Determining effective treatments for PTSD requires understanding the disorder’s symptoms. PTSD is a leading cause of suicide and is highly comorbid with depression, other anxiety disorders, and substance abuse. Intrusion symptoms, in which the traumatic event is persistently re-experienced, perpetuate PTSD (American Psychiatric Association, 2013). The process of re-experience can occur in several ways, including recurring, involuntary intrusive memories, dissociative reactions, distressing dreams, and physiological reactivity (American Psychiatric Association, 2013). These intrusive symptoms are a product of emotional under-modulation: a failure of the cortex to inhibit the limbic system (Lanius, 2010). It is observed that individuals with PTSD have increased activity in the amygdala and decreased activity in the medial prefrontal cortex during the onset of symptoms when compared to individuals without PTSD. Individuals who have re-experiencing symptoms are also found to have increased insula activity and decreased rostral anterior cingulate cortex and inferior frontal cortex activity (Hopper, 2007). Combining these findings, it can be hypothesized that in PTSD, there is a failure of top-down cortical inhibition, meaning that the reactivation of memory traces associated with traumatic thoughts and feelings occurs despite intention to suppress them.

Intrusion symptoms are just one of many indicators associated with PTSD. Studies are also being conducted to understand the neurocircuitry effects of altered cognition and mood, symptoms that are often displayed by individuals with PTSD. Common symptoms include dissociative amnesia and memory deficits, persistent negative emotions, and altered arousal and reactivity through hypervigilance and aggressive behavior (American Psychiatric Association, 2017).
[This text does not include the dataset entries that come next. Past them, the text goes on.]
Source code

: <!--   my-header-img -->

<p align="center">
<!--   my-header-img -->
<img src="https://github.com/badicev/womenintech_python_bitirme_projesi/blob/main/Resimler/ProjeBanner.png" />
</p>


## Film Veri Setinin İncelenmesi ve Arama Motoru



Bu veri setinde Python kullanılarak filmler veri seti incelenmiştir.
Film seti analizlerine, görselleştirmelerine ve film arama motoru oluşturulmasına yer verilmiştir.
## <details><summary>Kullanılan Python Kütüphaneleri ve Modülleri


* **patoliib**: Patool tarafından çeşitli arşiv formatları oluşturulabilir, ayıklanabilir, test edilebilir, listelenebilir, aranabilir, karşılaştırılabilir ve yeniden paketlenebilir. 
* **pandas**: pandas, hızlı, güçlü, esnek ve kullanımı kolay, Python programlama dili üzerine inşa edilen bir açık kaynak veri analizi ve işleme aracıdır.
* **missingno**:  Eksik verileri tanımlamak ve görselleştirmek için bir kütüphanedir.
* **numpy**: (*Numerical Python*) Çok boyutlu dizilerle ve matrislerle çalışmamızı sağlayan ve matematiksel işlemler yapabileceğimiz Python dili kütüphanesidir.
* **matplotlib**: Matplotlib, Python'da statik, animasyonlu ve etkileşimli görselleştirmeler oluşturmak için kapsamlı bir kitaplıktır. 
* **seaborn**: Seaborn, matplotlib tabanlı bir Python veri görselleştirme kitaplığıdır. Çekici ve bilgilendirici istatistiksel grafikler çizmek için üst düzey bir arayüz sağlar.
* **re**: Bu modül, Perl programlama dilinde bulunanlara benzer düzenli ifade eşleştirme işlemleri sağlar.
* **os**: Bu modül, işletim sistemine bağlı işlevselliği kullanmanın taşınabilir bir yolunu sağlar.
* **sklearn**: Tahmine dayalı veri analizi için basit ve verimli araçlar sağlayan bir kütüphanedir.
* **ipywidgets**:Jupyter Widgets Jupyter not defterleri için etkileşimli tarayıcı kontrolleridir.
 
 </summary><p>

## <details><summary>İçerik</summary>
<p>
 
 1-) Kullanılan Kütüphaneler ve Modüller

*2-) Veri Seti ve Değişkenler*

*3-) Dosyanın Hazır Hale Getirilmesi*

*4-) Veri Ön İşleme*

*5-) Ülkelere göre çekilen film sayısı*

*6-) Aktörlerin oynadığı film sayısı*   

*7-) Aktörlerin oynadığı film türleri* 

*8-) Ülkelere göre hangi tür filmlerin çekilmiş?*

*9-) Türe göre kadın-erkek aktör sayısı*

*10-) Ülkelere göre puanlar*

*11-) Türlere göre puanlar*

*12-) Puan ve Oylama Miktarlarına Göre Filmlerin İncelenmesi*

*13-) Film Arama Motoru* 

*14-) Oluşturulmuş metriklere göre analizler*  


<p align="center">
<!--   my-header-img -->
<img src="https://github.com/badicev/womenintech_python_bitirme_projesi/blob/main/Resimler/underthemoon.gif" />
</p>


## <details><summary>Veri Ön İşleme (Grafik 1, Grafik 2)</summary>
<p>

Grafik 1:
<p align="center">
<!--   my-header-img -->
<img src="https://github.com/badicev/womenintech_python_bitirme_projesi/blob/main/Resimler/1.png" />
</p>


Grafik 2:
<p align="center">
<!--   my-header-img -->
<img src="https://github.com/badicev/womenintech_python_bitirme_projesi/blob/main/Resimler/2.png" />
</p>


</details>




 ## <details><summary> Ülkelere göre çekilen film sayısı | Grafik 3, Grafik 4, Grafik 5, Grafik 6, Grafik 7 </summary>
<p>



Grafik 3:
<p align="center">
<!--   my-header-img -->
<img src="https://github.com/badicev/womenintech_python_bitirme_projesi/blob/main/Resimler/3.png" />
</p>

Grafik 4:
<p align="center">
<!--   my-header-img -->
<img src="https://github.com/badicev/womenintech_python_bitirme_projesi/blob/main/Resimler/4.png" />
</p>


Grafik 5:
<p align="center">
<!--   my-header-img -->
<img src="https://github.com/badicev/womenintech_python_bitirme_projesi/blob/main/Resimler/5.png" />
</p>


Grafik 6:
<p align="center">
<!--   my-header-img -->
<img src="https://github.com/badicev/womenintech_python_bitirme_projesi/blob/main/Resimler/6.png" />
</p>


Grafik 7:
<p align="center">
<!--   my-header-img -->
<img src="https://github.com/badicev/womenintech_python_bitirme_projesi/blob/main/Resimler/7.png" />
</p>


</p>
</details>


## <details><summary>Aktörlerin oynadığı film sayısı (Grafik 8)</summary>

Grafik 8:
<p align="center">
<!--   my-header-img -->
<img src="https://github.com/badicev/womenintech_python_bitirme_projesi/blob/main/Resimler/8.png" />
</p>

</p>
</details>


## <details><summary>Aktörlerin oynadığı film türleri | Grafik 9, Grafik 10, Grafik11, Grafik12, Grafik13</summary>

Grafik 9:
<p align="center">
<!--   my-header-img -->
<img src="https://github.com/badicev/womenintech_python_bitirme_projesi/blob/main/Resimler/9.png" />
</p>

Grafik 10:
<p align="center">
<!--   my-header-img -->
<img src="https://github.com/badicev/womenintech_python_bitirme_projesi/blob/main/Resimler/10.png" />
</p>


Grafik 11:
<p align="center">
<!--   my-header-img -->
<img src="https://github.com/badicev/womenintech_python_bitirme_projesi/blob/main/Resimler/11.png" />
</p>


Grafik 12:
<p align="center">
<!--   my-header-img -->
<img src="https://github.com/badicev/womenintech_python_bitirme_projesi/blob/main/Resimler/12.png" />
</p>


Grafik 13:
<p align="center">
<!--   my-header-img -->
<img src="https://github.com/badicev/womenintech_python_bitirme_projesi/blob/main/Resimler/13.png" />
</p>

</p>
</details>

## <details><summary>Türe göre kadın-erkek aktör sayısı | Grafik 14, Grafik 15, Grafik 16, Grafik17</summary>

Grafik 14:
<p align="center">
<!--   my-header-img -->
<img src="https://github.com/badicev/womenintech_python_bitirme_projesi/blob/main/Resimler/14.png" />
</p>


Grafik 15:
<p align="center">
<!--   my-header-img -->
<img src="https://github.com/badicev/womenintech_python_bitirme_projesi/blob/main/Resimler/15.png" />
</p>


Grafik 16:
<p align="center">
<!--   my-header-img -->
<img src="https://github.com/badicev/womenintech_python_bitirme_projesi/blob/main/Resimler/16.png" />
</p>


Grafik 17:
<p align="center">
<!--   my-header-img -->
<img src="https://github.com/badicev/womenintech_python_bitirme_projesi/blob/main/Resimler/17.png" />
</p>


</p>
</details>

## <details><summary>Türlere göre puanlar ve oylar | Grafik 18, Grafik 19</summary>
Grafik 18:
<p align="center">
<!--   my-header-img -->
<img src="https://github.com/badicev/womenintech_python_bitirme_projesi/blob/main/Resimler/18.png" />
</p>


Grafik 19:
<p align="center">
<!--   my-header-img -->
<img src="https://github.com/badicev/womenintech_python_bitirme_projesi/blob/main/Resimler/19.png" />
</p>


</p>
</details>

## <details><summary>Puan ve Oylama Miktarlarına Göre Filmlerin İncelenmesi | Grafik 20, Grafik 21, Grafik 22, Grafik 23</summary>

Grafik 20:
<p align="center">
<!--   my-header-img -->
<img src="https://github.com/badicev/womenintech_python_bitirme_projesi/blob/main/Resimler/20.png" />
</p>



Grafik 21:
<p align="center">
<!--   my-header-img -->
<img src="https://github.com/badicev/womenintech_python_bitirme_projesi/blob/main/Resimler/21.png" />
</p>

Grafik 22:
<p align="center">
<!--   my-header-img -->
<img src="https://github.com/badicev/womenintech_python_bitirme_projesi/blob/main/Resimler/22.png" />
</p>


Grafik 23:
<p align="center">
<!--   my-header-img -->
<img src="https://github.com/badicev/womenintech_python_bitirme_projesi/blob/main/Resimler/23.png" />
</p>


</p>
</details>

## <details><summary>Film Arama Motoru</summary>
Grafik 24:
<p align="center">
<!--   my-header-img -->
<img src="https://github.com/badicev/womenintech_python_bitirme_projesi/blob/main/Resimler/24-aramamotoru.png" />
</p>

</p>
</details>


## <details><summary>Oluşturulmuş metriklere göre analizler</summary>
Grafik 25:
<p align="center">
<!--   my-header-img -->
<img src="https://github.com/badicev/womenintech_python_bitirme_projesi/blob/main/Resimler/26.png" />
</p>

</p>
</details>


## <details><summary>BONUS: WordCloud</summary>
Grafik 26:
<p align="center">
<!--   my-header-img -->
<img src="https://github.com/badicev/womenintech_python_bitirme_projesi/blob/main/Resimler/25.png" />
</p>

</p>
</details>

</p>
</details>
More importantly, the production of brain-wide quantitative data sets will be fundamental to providing unbiased insights into how neural dynamics change in response to different cognitive demands, and how these demands are affected by stress and brain disorders. These ongoing investigations into the neurobiology of PTSD shows extreme promise for the development of feasible, neurobiology-driven approaches to treatment and prevention.